F. D. C. | Oltre alla Spagna, ho vissuto anche a Londra e per un breve periodo a Berlino e tutte le volte mi sono sempre meravigliata dell'incredibile abisso tra noi e gli altri paesi dell'Europa. In Spagna ci sono iniziative, mostre ed eventi artistici in continuazione e gli spazi per gli artisti giovani sono ovunque, per citarne qualcuno di Barcellona: LA CAPILLA, XINART, HANGAR. Se poi ci spostiamo in Inghilterra, è evidente che per loro lo studente d'arte è già a tutti gli effetti un artista; difatti gli istituti, le accademie organizzano ogni tot mesi mostre dei loro studenti, alle quali si precipitano galleristi, critici etc. pronti ad aggiudicarsi il talento del momento prima che finisca gli studi. Solo adesso ho notato che anche Roma inizia a muoversi in questa direzione, forse tra una decina d'anni saremo alla pari.
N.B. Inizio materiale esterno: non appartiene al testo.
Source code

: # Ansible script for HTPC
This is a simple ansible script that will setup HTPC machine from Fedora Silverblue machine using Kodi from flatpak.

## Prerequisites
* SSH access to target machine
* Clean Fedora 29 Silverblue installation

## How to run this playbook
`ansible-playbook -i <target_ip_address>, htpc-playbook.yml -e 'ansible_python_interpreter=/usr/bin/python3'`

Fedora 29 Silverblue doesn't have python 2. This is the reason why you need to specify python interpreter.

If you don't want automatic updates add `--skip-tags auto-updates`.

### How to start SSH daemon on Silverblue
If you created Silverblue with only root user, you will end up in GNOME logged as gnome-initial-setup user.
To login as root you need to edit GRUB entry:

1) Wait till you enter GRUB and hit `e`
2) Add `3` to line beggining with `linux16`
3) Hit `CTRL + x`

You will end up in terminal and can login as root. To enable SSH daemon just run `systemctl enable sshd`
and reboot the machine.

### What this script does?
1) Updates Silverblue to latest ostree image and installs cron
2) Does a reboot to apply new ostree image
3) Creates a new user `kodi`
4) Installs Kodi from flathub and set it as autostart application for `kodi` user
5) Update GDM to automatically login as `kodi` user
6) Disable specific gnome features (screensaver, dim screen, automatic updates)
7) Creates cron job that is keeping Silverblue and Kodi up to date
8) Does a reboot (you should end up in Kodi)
D. | Quali sono i tuoi progetti futuri?
F. D. C. | A maggio parteciperò all'asta organizzata dall'Associazione Fabula in Art (fondata a Roma da Alberto Michelini, Alessia Montani e Bianca Alfonsi), dove le opere donate per l'occasione saranno esposte dal 17 maggio al 14 giugno (giorno di battitura dell'asta) presso i Musei di San Salvatore in Lauro. Tra gli artisti affermati che hanno scelto di unirsi all'iniziativa ci sono Shirin Neshat, Patrizia Guerresi Maimouna, Mimmo Paladino ed accanto a loro artisti emergenti come me; inoltre nella mostra verranno esposti anche una selezione di disegni di bambini delle scuole elementari che hanno partecipato all'iniziativa. Il ricavato delle opere vendute andrà alle popolazioni africane dello Zambia, all’India, ad Haiti ma anche all’Italia. Mi piace tantissimo questa iniziativa e sono molto emozionata.

Carmela Rinaldi

Federica Di Carlo (www.federicadicarlo.com) è nata a Roma il 23 gennaio 1984. Vive e lavora tra Roma e Barcellona. Iscrittasi all’Accademia di Belle Arti di Roma nel 2003, al secondo anno ha ottenuto una borsa di studio Erasmus alla Escola Massana di Barcellona. Ha frequentato il terzo anno di Pittura presso l’Accademia di Belle Arti di Bologna e concluso il suo percorso di studi a Roma, conseguendo la laurea nel 2007.Tra le sue mostre personali, ricordiamo Test d’Identità, a cura di Federica Alderighi,  alla Torretta Valadier (22-28 gennaio 2010), I Saltatori, a cura di Valentina Bernabei, alla Casa Internazionale delle Donne (13 gennaio - 8 febbraio 2011).